### TASK REQUIREMENTS
Filter the listing below for "Data" and report every line that has it.

### SUPPLIED MATERIAL
■ ■ ■ ■

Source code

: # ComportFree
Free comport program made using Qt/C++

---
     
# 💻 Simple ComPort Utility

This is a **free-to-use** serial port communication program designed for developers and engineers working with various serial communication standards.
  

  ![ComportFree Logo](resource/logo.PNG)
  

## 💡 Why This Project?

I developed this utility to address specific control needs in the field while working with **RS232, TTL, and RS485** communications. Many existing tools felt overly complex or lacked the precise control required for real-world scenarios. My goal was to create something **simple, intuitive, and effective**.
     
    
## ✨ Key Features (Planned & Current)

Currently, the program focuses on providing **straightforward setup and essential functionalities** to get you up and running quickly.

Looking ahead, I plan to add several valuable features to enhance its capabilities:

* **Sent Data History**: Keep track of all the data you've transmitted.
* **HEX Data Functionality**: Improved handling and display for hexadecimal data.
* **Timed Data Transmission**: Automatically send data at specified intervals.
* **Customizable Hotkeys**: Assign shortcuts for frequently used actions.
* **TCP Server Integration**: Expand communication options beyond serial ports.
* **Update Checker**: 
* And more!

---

■ ■ ■ ■

### EXERCISE SOLUTION
* **Sent Data History**: Keep track of all the data you've transmitted.
* **HEX Data Functionality**: Improved handling and display for hexadecimal data.
* **Timed Data Transmission**: Automatically send data at specified intervals.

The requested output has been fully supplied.